- Exercise details
Find the line holding "पटिवा ऩमिऱन्त परमऩ् पवित्तिरऩ्चीर्\*" in the entries below. Give it again exactly, along with every line after it up to and including the line holding "अनुपवित्तु आनन्तियाऩेऩ् ऎऩ्किऱार्।".

*** Data for analysis ***

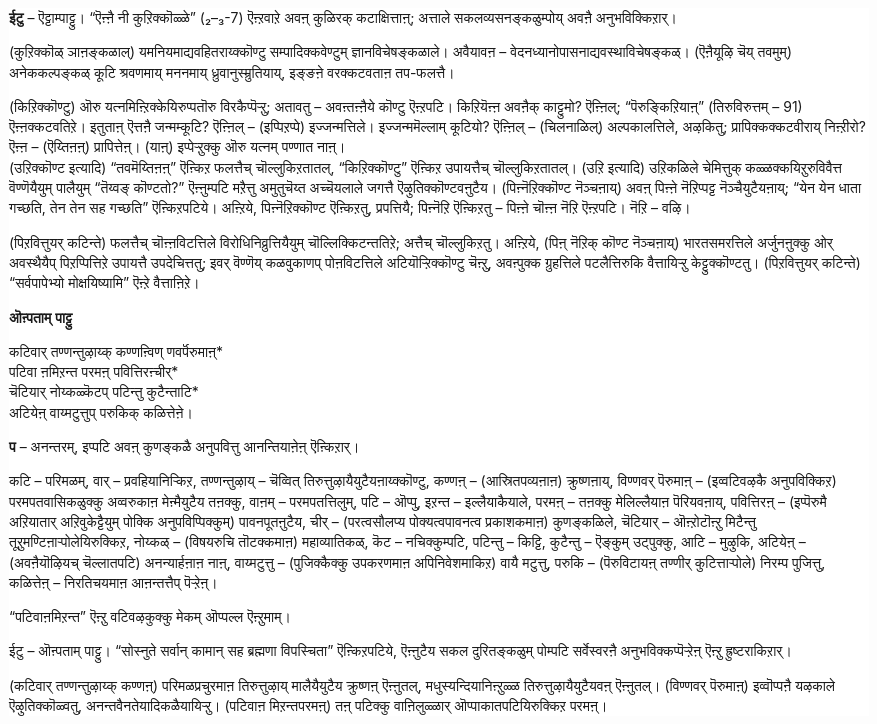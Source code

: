 **ईटु** – ऎट्टाम्पाट्टु। “ऎऩ्ऩै नी कुऱिक्कॊळ्ळे” (₂–₃-7) ऎऩ्ऱवाऱे अवऩ् कुळिरक् कटाक्षित्ताऩ्; अत्ताले सकलव्यसनङ्कळुम्पोय् अवऩै अनुभविक्किऱार्।

(कुऱिक्कॊळ् ञाऩङ्कळाल्) यमनियमाद्यवहितराय्क्कॊण्टु सम्पादिक्कवेण्टुम् ज्ञानविचेषङ्कळाले। अवैयावऩ – वेदनध्यानोपासनाद्यवस्थाविचेषङ्कळ्। (ऎऩैयूऴि चॆय् तवमुम्) अनेककल्पङ्कळ् कूटि श्रवणमाय् मननमाय् ध्रुवानुस्म्रुतियाय्, इङ्ङऩे वरक्कटवताऩ तप-फलत्तै।

(किऱिक्कॊण्टु) ऒरु यत्नमिऩ्ऱिक्केयिरुप्पतॊरु विरकैप्पॆऱ्ऱु; अतावतु – अवऩ्तऩ्ऩैये कॊण्टु ऎऩ्ऱपटि। किऱियॆऩ्ऩ अवऩैक् काट्टुमो? ऎऩ्ऩिल्; “पॆरुङ्किऱियाऩ्” (तिरुविरुत्तम् – 91) ऎऩ्ऩक्कटवतिऱे। इतुताऩ् ऎत्तऩै जन्मम्कूटि? ऎऩ्ऩिल् – (इप्पिऱप्पे) इज्जन्मत्तिले। इज्जन्ममॆल्लाम् कूटियो? ऎऩ्ऩिल् – (चिलनाळिल्) अल्पकालत्तिले, अऴकितु; प्रापिक्कक्कटवीराय् निऩ्ऱीरो? ऎऩ्ऩ – (ऎय्तिऩऩ्) प्रापित्तेऩ्।
(याऩ्) इप्पेऱ्ऱुक्कु ऒरु यत्नम् पण्णात नाऩ्।  
(उऱिक्कॊण्ट इत्यादि) “तवमॆय्तिऩऩ्” ऎऩ्किऱ फलत्तैच् चॊल्लुकिऱतातल्, “किऱिक्कॊण्टु” ऎऩ्किऱ उपायत्तैच् चॊल्लुकिऱतातल्। (उऱि इत्यादि) उऱिकळिले चेमित्तुक् कळ्ळक्कयिऱुरुविवैत्त वॆण्णॆयैयुम् पालैयुम् “तॆय्वङ् कॊण्टतो?” ऎऩ्ऩुम्पटि मऱैत्तु अमुतुचॆय्त अच्चॆयलाले जगत्तै ऎऴुतिक्कॊण्टवऩुटैय। (पिऩ्नॆऱिक्कॊण्ट नॆञ्चऩाय्) अवऩ् पिऩ्ऩे नॆऱिप्पट्ट नॆञ्चैयुटैयऩाय्; “येन येन धाता गच्छति, तेन तेन सह गच्छति” ऎऩ्किऱपटिये। अऩ्ऱिये, पिऩ्नॆऱिक्कॊण्ट ऎऩ्किऱतु, प्रपत्तियै; पिऩ्नॆऱि ऎऩ्किऱतु – पिऩ्ऩे चॊऩ्ऩ नॆऱि ऎऩ्ऱपटि। नॆऱि – वऴि।

(पिऱवित्तुयर् कटिन्ते) फलत्तैच् चॊऩ्ऩविटत्तिले विरोधिनिव्रुत्तियैयुम् चॊल्लिक्किटन्ततिऱे; अत्तैच् चॊल्लुकिऱतु। अऩ्ऱिये, (पिऩ् नॆऱिक् कॊण्ट नॆञ्चऩाय्) भारतसमरत्तिले अर्जुनऩुक्कु ओर् अवस्थैयैप् पिऱप्पित्तिऱे उपायत्तै उपदेचित्ततु; इवर् वॆण्णॆय् कळवुकाणप् पोऩविटत्तिले अटियॊऱ्ऱिक्कॊण्टु चॆऩ्ऱु, अवऩ्पुक्क ग्रुहत्तिले पटलैत्तिरुकि वैत्तायिऱ्ऱु केट्टुक्कॊण्टतु। (पिऱवित्तुयर् कटिन्ते) “सर्वपापेभ्यो मोक्षयिष्यामि” ऎऩ्ऱे वैत्ताऩिऱे।

**ऒऩ्पताम्** **पाट्टु**

कटिवार् तण्णन्तुऴाय्क् कण्णऩ्विण् णवर्पॆरुमाऩ्\*  
पटिवा ऩमिऱन्त परमऩ् पवित्तिरऩ्चीर्\*  
चॆटियार् नोय्कळ्कॆटप् पटिन्तु कुटैन्ताटि\*  
अटियेऩ् वाय्मटुत्तुप् परुकिक् कळित्तेऩे।

**प** – अनन्तरम्, इप्पटि अवऩ् कुणङ्कळै अनुपवित्तु आनन्तियाऩेऩ् ऎऩ्किऱार्।

कटि – परिमळम्, वार् – प्रवहियानिऱ्किऱ, तण्णन्तुऴाय् – चॆव्वित् तिरुत्तुऴायैयुटैयऩाय्क्कॊण्टु, कण्णऩ् – (आस्रितपव्यऩाऩ) क्रुष्णऩाय्, विण्णवर् पॆरुमाऩ् – (इव्वटिवऴकै अनुपविक्किऱ) परमपतवासिकळुक्कु अव्वरुकाऩ मेऩ्मैयुटैय तऩक्कु, वाऩम् – परमपतत्तिलुम्, पटि – ऒप्पु, इऱन्त – इल्लैयाकैयाले, परमऩ् – तऩक्कु मेलिल्लैयाऩ पॆरियवऩाय्, पवित्तिरऩ् – (इप्पॆरुमै अऱियातार् अऱिवुकेट्टैयुम् पोक्कि अनुपविप्पिक्कुम्) पावनपूतऩुटैय, चीर् – (परत्वसौलप्य पोक्यत्वपावनत्व प्रकाशकमाऩ) कुणङ्कळिले, चॆटियार् – ऒऩ्ऱोटॊऩ्ऱु मिटैन्तु तूऱुमण्टिऩाऱ्पोलेयिरुक्किऱ, नोय्कळ् – (विषयरुचि तॊटक्कमाऩ) महाव्यातिकळ्, कॆट – नचिक्कुम्पटि, पटिन्तु – किट्टि, कुटैन्तु – ऎङ्कुम् उट्पुक्कु, आटि – मुऴुकि, अटियेऩ् – (अवऩैयॊऴियच् चॆल्लातपटि) अनन्यार्हऩाऩ नाऩ्, वाय्मटुत्तु – (पुजिक्कैक्कु उपकरणमाऩ अपिनिवेशमाकिऱ) वायै मटुत्तु, परुकि – (पॆरुविटायऩ् तण्णीर् कुटित्ताऱ्पोले) निरम्प पुजित्तु, कळित्तेऩ् – निरतिचयमाऩ आऩन्तत्तैप् पॆऱ्ऱेऩ्।

“पटिवाऩमिऱन्त” ऎऩ्ऱु वटिवऴकुक्कु मेकम् ऒप्पल्ल ऎऩ्ऱुमाम्।

ईटु – ऒऩ्पताम् पाट्टु। “सो‍स्नुते सर्वान् कामान् सह ब्रह्मणा विपस्चिता” ऎऩ्किऱपटिये, ऎऩ्ऩुटैय सकल दुरितङ्कळुम् पोम्पटि सर्वेस्वरऩै अनुभविक्कप्पॆऱ्ऱेऩ् ऎऩ्ऱु ह्रुष्टराकिऱार्।

(कटिवार् तण्णन्तुऴाय्क् कण्णऩ्) परिमळप्रचुरमाऩ तिरुत्तुऴाय् मालैयैयुटैय क्रुष्णऩ् ऎऩ्ऩुतल्, मधुस्यन्दियानिऩ्ऱुळ्ळ तिरुत्तुऴायैयुटैयवऩ् ऎऩ्ऩुतल्। (विण्णवर् पॆरुमाऩ्) इव्वॊप्पऩै यऴकाले ऎऴुतिक्कॊळ्वतु, अनन्तवैनतेयादिकळैयायिऱ्ऱु।
(पटिवाऩ मिऱन्तपरमऩ्) तऩ् पटिक्कु वाऩिलुळ्ळार् ऒप्पाकातपटियिरुक्किऱ परमऩ्।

***

- Written solution
पटिवा ऩमिऱन्त परमऩ् पवित्तिरऩ्चीर्\*  
चॆटियार् नोय्कळ्कॆटप् पटिन्तु कुटैन्ताटि\*  
अटियेऩ् वाय्मटुत्तुप् परुकिक् कळित्तेऩे।

**प** – अनन्तरम्, इप्पटि अवऩ् कुणङ्कळै अनुपवित्तु आनन्तियाऩेऩ् ऎऩ्किऱार्।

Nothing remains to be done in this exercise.